** TASK BRIEF **
Every line in the material below that includes "Windows" should be copied.

** INFORMATION SHOWN **
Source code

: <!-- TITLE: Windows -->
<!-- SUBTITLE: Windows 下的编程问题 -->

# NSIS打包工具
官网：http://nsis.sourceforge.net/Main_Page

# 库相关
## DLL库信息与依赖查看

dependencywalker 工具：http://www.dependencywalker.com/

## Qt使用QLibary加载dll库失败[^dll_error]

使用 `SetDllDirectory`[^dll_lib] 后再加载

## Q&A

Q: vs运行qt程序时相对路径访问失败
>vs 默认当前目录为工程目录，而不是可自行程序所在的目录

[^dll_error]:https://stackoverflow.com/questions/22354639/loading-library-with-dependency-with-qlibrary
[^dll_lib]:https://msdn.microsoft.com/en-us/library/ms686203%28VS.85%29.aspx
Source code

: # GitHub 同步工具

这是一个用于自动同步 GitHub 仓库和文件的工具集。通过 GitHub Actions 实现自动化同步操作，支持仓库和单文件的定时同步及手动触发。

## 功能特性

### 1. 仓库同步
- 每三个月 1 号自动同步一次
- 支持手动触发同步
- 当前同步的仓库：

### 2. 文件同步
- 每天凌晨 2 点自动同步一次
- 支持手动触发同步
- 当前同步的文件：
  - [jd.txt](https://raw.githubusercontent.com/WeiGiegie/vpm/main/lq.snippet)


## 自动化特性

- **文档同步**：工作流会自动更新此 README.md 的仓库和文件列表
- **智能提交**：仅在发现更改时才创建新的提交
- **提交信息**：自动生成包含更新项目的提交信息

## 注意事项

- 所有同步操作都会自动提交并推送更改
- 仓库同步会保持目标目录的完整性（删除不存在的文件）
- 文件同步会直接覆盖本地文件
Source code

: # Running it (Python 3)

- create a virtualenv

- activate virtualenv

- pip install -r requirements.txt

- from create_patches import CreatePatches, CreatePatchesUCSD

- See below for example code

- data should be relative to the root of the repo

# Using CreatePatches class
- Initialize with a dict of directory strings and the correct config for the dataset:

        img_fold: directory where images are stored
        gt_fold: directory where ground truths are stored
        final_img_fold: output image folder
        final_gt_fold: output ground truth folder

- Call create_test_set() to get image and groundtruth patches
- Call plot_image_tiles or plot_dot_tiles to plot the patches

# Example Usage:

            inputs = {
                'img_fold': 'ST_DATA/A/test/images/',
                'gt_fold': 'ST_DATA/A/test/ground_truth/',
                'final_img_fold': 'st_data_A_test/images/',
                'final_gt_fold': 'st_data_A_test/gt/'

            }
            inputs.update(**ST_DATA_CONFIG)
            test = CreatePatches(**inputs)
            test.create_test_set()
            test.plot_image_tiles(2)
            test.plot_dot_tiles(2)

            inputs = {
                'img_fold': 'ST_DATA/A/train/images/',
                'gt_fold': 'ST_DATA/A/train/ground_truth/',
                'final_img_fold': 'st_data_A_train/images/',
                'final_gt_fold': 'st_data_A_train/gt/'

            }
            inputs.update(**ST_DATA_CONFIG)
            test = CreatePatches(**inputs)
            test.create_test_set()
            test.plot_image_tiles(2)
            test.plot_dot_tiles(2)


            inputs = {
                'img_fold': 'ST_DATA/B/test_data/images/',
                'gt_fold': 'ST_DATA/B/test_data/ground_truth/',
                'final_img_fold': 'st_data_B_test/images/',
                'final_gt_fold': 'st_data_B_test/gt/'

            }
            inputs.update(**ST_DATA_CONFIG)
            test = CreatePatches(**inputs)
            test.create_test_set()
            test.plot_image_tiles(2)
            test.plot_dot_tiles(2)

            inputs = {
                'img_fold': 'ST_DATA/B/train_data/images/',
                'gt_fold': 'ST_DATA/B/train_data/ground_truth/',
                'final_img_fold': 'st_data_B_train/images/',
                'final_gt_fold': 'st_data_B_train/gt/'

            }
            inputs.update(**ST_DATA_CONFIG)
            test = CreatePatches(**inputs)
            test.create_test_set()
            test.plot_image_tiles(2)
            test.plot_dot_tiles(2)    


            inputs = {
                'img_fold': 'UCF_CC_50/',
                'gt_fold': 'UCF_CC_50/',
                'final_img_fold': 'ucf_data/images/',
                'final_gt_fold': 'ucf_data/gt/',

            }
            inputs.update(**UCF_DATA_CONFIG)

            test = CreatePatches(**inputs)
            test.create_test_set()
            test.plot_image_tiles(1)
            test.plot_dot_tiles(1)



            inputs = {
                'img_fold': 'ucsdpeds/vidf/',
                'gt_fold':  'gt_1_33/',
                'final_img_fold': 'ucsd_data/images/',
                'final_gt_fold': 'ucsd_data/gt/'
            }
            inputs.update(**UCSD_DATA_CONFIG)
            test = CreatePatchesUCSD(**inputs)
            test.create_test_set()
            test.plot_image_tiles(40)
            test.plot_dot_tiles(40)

** PROBLEM SOLUTION **
: <!-- TITLE: Windows -->
<!-- SUBTITLE: Windows 下的编程问题 -->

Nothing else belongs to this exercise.